Living in rural France it’s relatively difficult for me to get my hands on English books. Therefore, I have been working my way through the freebie on the Kindle. My last read was The Call of the Wild by Jack London, and this week I begun Benjamin Disraeli’s Sybil, or the Two Nations (1845).
So, it was from the inside of a dog’s mind in the wintery heart of Canada to the tail end of the British industrial revolution. Sybil is set over a period of seven or so years from 1837 to 1844 and features a varied cast of characters who can be difficult to keep track of. The central figures included the beautiful and deeply spiritual Sybil, daughter of working-class radical Walter Gerard, and Charles, the Earl of Egremont who is awakened to the plight of the working classes of England by Sybil and her father. Disraeli’s novel deals with the gulf between the Rich and the Poor and its political ramifications at this point in history.
The romance which develops between Egremont and Sybil takes place alongside Disraeli’s depiction of the Chartist movement as provoked by the terrible conditions of the working classes in the expanding industrial towns and in the abandoned countryside of mid-nineteenth century England.
There is more serfdom in England now than anytime since the Conquest…those who labour can as little choose or change their master now, as when they were born thralls.
This book attempts to be a political thesis, a romantic novel, and social commentary all at once and sometimes this doesn’t quite work. I should admit that it took me a while to get into this book. This is partially because of the disjointedness between the narrative the more political sections at the beginning of the work. For example, Disreali gives an extremely detailed account of Egremont’s family history, covering several centuries in order to show how they came by their titles.
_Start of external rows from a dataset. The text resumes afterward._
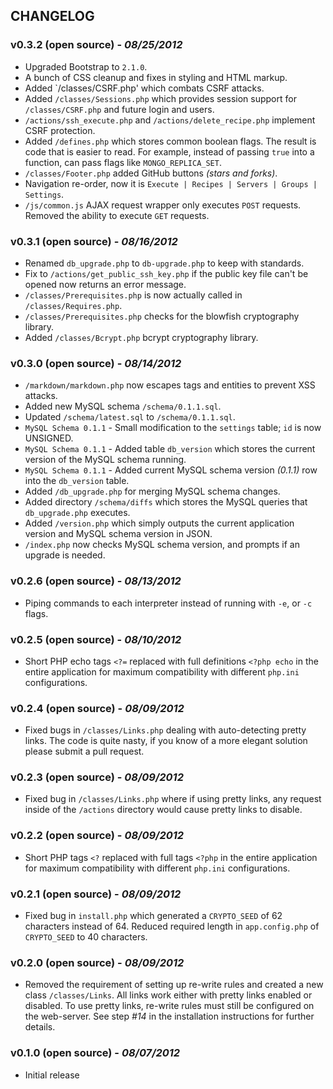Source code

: ## CHANGELOG

### v0.3.2 (open source) - *08/25/2012*
- Upgraded Bootstrap to `2.1.0`.
- A bunch of CSS cleanup and fixes in styling and HTML markup.
- Added `/classes/CSRF.php' which combats CSRF attacks.
- Added `/classes/Sessions.php` which provides session support for `/classes/CSRF.php` and future login and users.
- `/actions/ssh_execute.php` and `/actions/delete_recipe.php` implement CSRF protection.
- Added `/defines.php` which stores common boolean flags. The result is code that is easier to read. For example, instead of passing `true` into a function, can pass flags like `MONGO_REPLICA_SET`.
- `/classes/Footer.php` added GitHub buttons *(stars and forks)*.
- Navigation re-order, now it is `Execute | Recipes | Servers | Groups | Settings`.
- `/js/common.js` AJAX request wrapper only executes `POST` requests. Removed the ability to execute `GET` requests.
 
### v0.3.1 (open source) - *08/16/2012*
- Renamed `db_upgrade.php` to `db-upgrade.php` to keep with standards.
- Fix to `/actions/get_public_ssh_key.php` if the public key file can't be opened now returns an error message.
- `/classes/Prerequisites.php` is now actually called in `/classes/Requires.php`.
- `/classes/Prerequisites.php` checks for the blowfish cryptography library.
- Added `/classes/Bcrypt.php` bcrypt cryptography library.

### v0.3.0 (open source) - *08/14/2012*
- `/markdown/markdown.php` now escapes tags and entities to prevent XSS attacks.
- Added new MySQL schema `/schema/0.1.1.sql`.
- Updated `/schema/latest.sql` to `/schema/0.1.1.sql`.
- `MySQL Schema 0.1.1` - Small modification to the `settings` table; `id` is now UNSIGNED.
- `MySQL Schema 0.1.1` - Added table `db_version` which stores the current version of the MySQL schema running.
- `MySQL Schema 0.1.1` - Added current MySQL schema version *(0.1.1)* row into the `db_version` table.
- Added `/db_upgrade.php` for merging MySQL schema changes.
- Added directory `/schema/diffs` which stores the MySQL queries that `db_upgrade.php` executes.
- Added `/version.php` which simply outputs the current application version and MySQL schema version in JSON.
- `/index.php` now checks MySQL schema version, and prompts if an upgrade is needed.

### v0.2.6 (open source) - *08/13/2012*
- Piping commands to each interpreter instead of running with `-e`, or `-c` flags.

### v0.2.5 (open source) - *08/10/2012*	
- Short PHP echo tags `<?=` replaced with full definitions `<?php echo` in the entire application for maximum compatibility with different `php.ini` configurations.

### v0.2.4 (open source) - *08/09/2012*
- Fixed bugs in `/classes/Links.php` dealing with auto-detecting pretty links. The code is quite nasty, if you know of a more elegant solution please submit a pull request.

### v0.2.3 (open source) - *08/09/2012*
- Fixed bug in `/classes/Links.php` where if using pretty links, any request inside of the `/actions` directory would cause pretty links to disable.

### v0.2.2 (open source) - *08/09/2012*
- Short PHP tags `<?` replaced with full tags `<?php` in the entire application for maximum compatibility with different `php.ini` configurations.

### v0.2.1 (open source) - *08/09/2012*
- Fixed bug in `install.php` which generated a `CRYPTO_SEED` of 62 characters instead of 64. Reduced required length in `app.config.php` of `CRYPTO_SEED` to 40 characters.

### v0.2.0 (open source) - *08/09/2012*
- Removed the requirement of setting up re-write rules and created a new class `/classes/Links`. All links work either with pretty links enabled or disabled. To use pretty links, re-write rules must still be configured on the web-server. See step *#14* in the installation instructions for further details.

### v0.1.0 (open source) - *08/07/2012*
- Initial release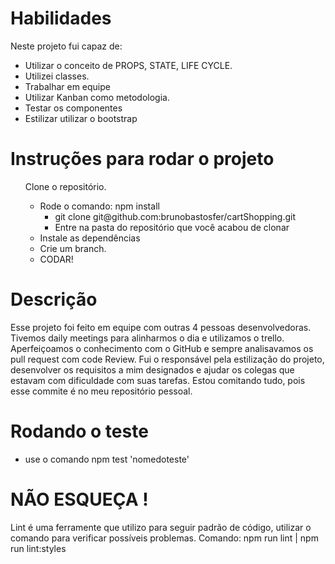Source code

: <h1>Habilidades</h1>

<p>Neste projeto fui capaz de: </p>
<ul>
	<li>Utilizar o conceito de PROPS, STATE, LIFE CYCLE.</li>
	<li>Utilizei classes.</li>
	<li>Trabalhar em equipe</li>
	<li>Utilizar Kanban como metodologia.</li>
	<li>Testar os componentes</li>
	<li>Estilizar utilizar o bootstrap </li>
</ul>

<h1>Instruções para rodar o projeto</h1>
<ol> Clone o repositório.
    <ul><li>Rode o comando: npm install</li</ul>
	<ul><li>git clone git@github.com:brunobastosfer/cartShopping.git</li></ul>
	<ul><li>Entre na pasta do repositório que você acabou de clonar</li></ul>
	</li>
	<li>Instale as dependências
    <li>Crie um branch.</li>
    <li>CODAR!</li>
</ol>

<h1>Descrição</h1>
<p>
Esse projeto foi feito em equipe com outras 4 pessoas desenvolvedoras. Tivemos daily meetings para alinharmos o dia e utilizamos o trello. Aperfeiçoamos o conhecimento com o GitHub e sempre analisavamos os pull request com code Review. Fui o responsável pela estilização do projeto, desenvolver os requisitos a mim designados e ajudar os colegas que estavam com dificuldade com suas tarefas. Estou comitando tudo, pois esse commite é no meu repositório pessoal.
</p>

<h1>Rodando o teste</h1>
<ul>
	<li>use o comando npm test 'nomedoteste'</li>
</ul>

<h1>NÃO ESQUEÇA !</h1>
<p>Lint é uma ferramente que utilizo para seguir padrão de código, utilizar o comando para verificar possíveis problemas. Comando: npm run lint | npm run lint:styles <p>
I was reading the book on a Kindle, which never helps, but I was about 33% of the way in before I started to enjoy it!
Others have been critical of Disraeli’s literary abilities, saying that his novels would not have lasted if he had not become Prime Minister. However, I thought that, at times, his descriptive skills were impressive in that he could effectively conjure up vivid pictures of the people and places of the novel. Here we get our first description of Wodgate, a ‘land without an owner’ and dedicated to labour.
As you advanced, leaving behind you long lines of little dingy tenements, with infants lying about the road, you expected every moment to emerge into some streets and encounter buildings bearing some correspondence in their size and comfort to the considerable population…Nothing of the kind. There were no public buildings of any sort; no churches, chapels, town-hall, institute, theatre; and the principal streets in the heart of the town in which were situate the coarse and grimy shops, though formed by houses of a greater elevation than the preceding, were equally narrow and if possible more dirty…Here during the days of business, the sound of the hammer and the file never ceased, amid gutters of abomination and piles of foulness and stagnant pools of filth; reservoirs of leprosy and plague, whose exhalations were sufficient to taint the atmosphere of the whole kingdom and fill the country with fever and pestilence.
This quotation shows both the good and the bad in Disraeli’s writing as it can read a like a report, rather than a literary description. It is necessary to consider, however, that revealing the ‘Condition of the People’ was a very real aim for Disraeli.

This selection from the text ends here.